How do you balance the security of your online password against making sure it’s easy to remember? We set the task to our Computing Helpdesk.
With more and more online services demanding a password, from sending an email, to shopping online, to paying your council tax, how can you easily keep track of all of your passwords without sacrificing their all-important security?
Perfect passwords do’s and don’ts
Let’s start with the don’ts. There are some password approaches which may seem like quick-wins in terms of remembering them, but they’re an open invitation to having an account hacked into. Prime suspects include:
- The word ‘password’ (or its less well-envowled cousin, ‘psswd’)

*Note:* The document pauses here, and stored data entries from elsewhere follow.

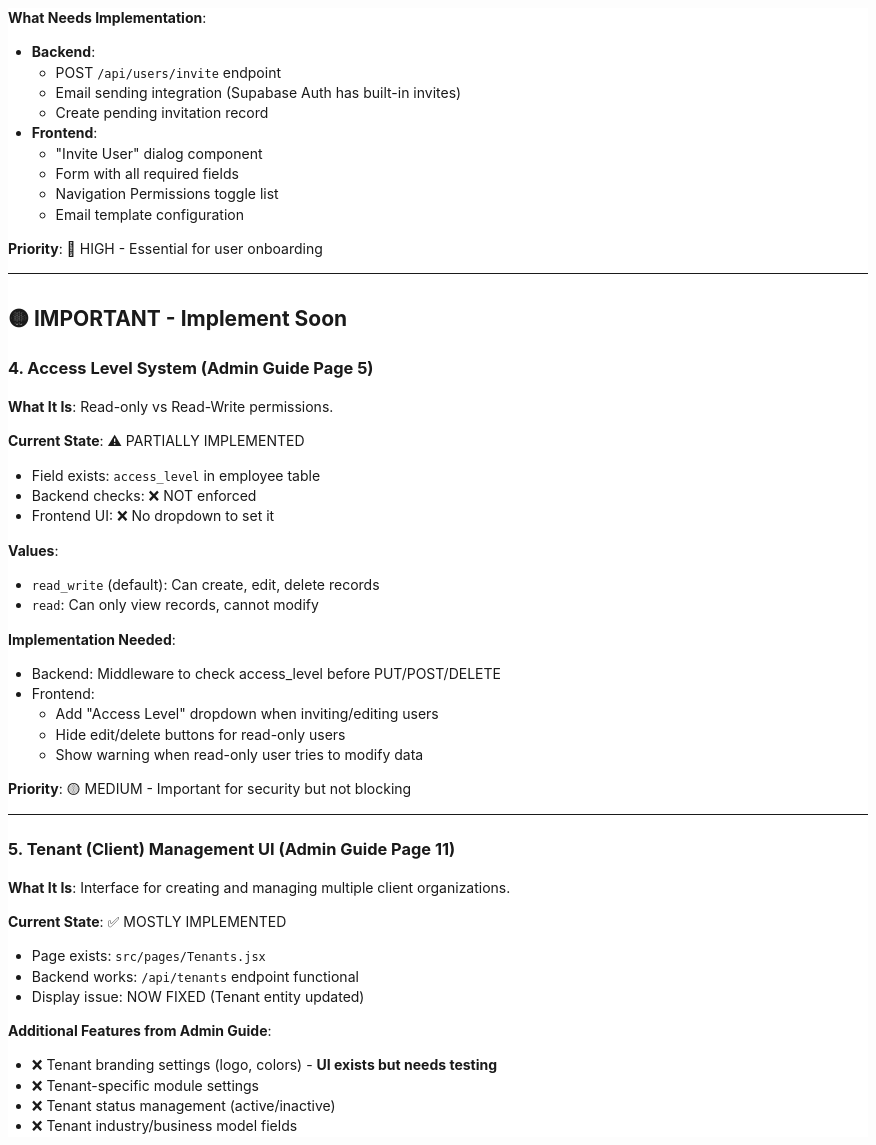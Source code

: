 **What Needs Implementation**:
- **Backend**: 
  - POST `/api/users/invite` endpoint
  - Email sending integration (Supabase Auth has built-in invites)
  - Create pending invitation record
- **Frontend**:
  - "Invite User" dialog component
  - Form with all required fields
  - Navigation Permissions toggle list
  - Email template configuration

**Priority**: 🔴 HIGH - Essential for user onboarding

---

## 🟡 IMPORTANT - Implement Soon

### 4. Access Level System (Admin Guide Page 5)

**What It Is**: Read-only vs Read-Write permissions.

**Current State**: ⚠️ PARTIALLY IMPLEMENTED
- Field exists: `access_level` in employee table
- Backend checks: ❌ NOT enforced
- Frontend UI: ❌ No dropdown to set it

**Values**:
- `read_write` (default): Can create, edit, delete records
- `read`: Can only view records, cannot modify

**Implementation Needed**:
- Backend: Middleware to check access_level before PUT/POST/DELETE
- Frontend: 
  - Add "Access Level" dropdown when inviting/editing users
  - Hide edit/delete buttons for read-only users
  - Show warning when read-only user tries to modify data

**Priority**: 🟡 MEDIUM - Important for security but not blocking

---

### 5. Tenant (Client) Management UI (Admin Guide Page 11)

**What It Is**: Interface for creating and managing multiple client organizations.

**Current State**: ✅ MOSTLY IMPLEMENTED
- Page exists: `src/pages/Tenants.jsx`
- Backend works: `/api/tenants` endpoint functional
- Display issue: NOW FIXED (Tenant entity updated)

**Additional Features from Admin Guide**:
- ❌ Tenant branding settings (logo, colors) - **UI exists but needs testing**
- ❌ Tenant-specific module settings
- ❌ Tenant status management (active/inactive)
- ❌ Tenant industry/business model fields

- The sequence ‘12345’ or ‘00000’
- Your own surname
Sounds obvious? Perhaps, but I have some sympathy for anyone who takes the easy way with online passwords. Off the top of my head, I can think of 12 online services I regularly use which require password log-ins. That’s before I add on another half a dozen account log-ins I need to remember for work purposes.
It’s no wonder people often take a short-cut and use or re-use simple password phrases for the sake of keeping track of so many log-in details. So let’s look at some of our Computing Helpdesk’s suggestions for improving your password security without sacrificing memorability.

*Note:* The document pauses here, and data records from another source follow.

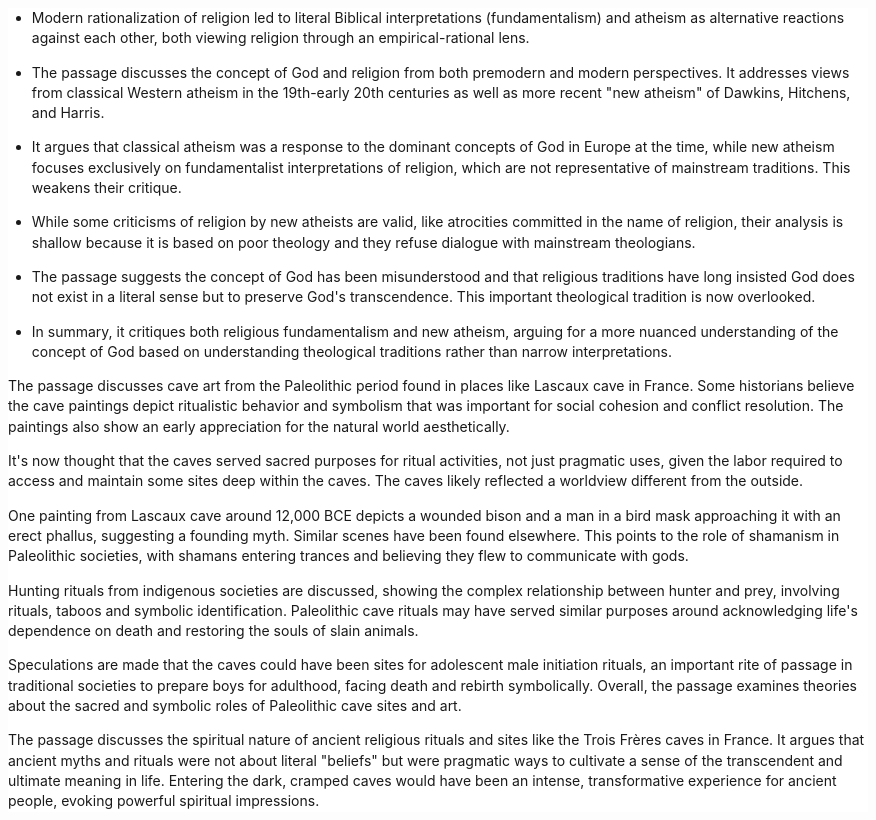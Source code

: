 - Modern rationalization of religion led to literal Biblical interpretations (fundamentalism) and atheism as alternative reactions against each other, both viewing religion through an empirical-rational lens.

 

- The passage discusses the concept of God and religion from both premodern and modern perspectives. It addresses views from classical Western atheism in the 19th-early 20th centuries as well as more recent "new atheism" of Dawkins, Hitchens, and Harris. 

- It argues that classical atheism was a response to the dominant concepts of God in Europe at the time, while new atheism focuses exclusively on fundamentalist interpretations of religion, which are not representative of mainstream traditions. This weakens their critique.

- While some criticisms of religion by new atheists are valid, like atrocities committed in the name of religion, their analysis is shallow because it is based on poor theology and they refuse dialogue with mainstream theologians. 

- The passage suggests the concept of God has been misunderstood and that religious traditions have long insisted God does not exist in a literal sense but to preserve God's transcendence. This important theological tradition is now overlooked.

- In summary, it critiques both religious fundamentalism and new atheism, arguing for a more nuanced understanding of the concept of God based on understanding theological traditions rather than narrow interpretations.

 

The passage discusses cave art from the Paleolithic period found in places like Lascaux cave in France. Some historians believe the cave paintings depict ritualistic behavior and symbolism that was important for social cohesion and conflict resolution. The paintings also show an early appreciation for the natural world aesthetically. 

It's now thought that the caves served sacred purposes for ritual activities, not just pragmatic uses, given the labor required to access and maintain some sites deep within the caves. The caves likely reflected a worldview different from the outside. 

One painting from Lascaux cave around 12,000 BCE depicts a wounded bison and a man in a bird mask approaching it with an erect phallus, suggesting a founding myth. Similar scenes have been found elsewhere. This points to the role of shamanism in Paleolithic societies, with shamans entering trances and believing they flew to communicate with gods.

Hunting rituals from indigenous societies are discussed, showing the complex relationship between hunter and prey, involving rituals, taboos and symbolic identification. Paleolithic cave rituals may have served similar purposes around acknowledging life's dependence on death and restoring the souls of slain animals. 

Speculations are made that the caves could have been sites for adolescent male initiation rituals, an important rite of passage in traditional societies to prepare boys for adulthood, facing death and rebirth symbolically. Overall, the passage examines theories about the sacred and symbolic roles of Paleolithic cave sites and art.

 

The passage discusses the spiritual nature of ancient religious rituals and sites like the Trois Frères caves in France. It argues that ancient myths and rituals were not about literal "beliefs" but were pragmatic ways to cultivate a sense of the transcendent and ultimate meaning in life. Entering the dark, cramped caves would have been an intense, transformative experience for ancient people, evoking powerful spiritual impressions.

A recipe for the perfect password?
Here’s some tips from our Helpdesk – I’m not going to say I use them all myself, but it’s an interesting approach that certainly leaves you with an ‘unguessable’ password by the end:
Step 1: Choose a phrase or make up phrases that have a meaning to you, for example, ‘I Lived In Moscow’.

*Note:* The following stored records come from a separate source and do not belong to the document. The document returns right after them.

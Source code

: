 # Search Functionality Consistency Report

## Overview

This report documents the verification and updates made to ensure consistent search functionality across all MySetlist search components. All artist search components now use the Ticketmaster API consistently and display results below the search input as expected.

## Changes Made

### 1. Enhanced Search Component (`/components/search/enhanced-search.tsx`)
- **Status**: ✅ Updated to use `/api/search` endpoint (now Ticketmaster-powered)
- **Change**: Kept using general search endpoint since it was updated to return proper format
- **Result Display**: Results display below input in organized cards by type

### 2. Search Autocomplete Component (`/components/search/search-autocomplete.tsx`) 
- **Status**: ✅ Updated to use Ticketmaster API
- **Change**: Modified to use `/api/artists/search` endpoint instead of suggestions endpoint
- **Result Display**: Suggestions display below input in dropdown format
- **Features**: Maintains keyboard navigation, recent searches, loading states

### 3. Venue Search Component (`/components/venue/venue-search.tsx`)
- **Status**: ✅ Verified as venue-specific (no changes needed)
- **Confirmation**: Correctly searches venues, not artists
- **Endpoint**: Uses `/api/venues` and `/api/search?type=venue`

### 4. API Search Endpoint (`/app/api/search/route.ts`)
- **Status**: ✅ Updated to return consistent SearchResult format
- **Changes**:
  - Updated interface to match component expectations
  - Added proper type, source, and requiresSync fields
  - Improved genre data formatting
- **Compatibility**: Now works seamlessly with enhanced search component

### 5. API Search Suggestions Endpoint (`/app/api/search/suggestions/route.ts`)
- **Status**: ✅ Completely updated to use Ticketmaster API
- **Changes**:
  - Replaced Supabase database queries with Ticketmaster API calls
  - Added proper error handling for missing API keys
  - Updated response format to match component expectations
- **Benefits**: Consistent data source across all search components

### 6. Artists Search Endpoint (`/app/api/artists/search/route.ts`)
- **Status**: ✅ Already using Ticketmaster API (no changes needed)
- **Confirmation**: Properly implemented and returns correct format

Step 2: Take the first letter from each word in your chosen phrase. ‘I Lived In Moscow’ becomes ‘ilim’
Step 3: Add one or two numbers that mean something to you such as number 10. We now have ‘ilim10’ as our base password.
Step 4. Add your initials after the number to get a base password of “ilim10rp”.
Step 5: As passwords are case sensitive, capitalise part of the password, leaving you with ‘ilim10RP‘
Too much to remember? There’s still more that can be added – substituting a special character such as ‘$’ or ‘!’ for a letter can help make a password even safer. And if you have many sites to log into, you can add their names to your password (e.g. ‘ilim10RPplay’ for a play.com password).
How do you do it?
So, the question is, do I follow any of those steps with my own online passwords? Up to a point. I have some numbers, some letters, some capital letters, and an unguessable word they all orbit around. But I’m as guilty as anyone of re-using the same password on multiple sites. Does this put me at risk? Perhaps, but it at least keeps me sane when I’m trying to remember my log-ins!
How do you approach online passwords? Do you use the same passwords over and over for different sites, or vary your approach for every log-in?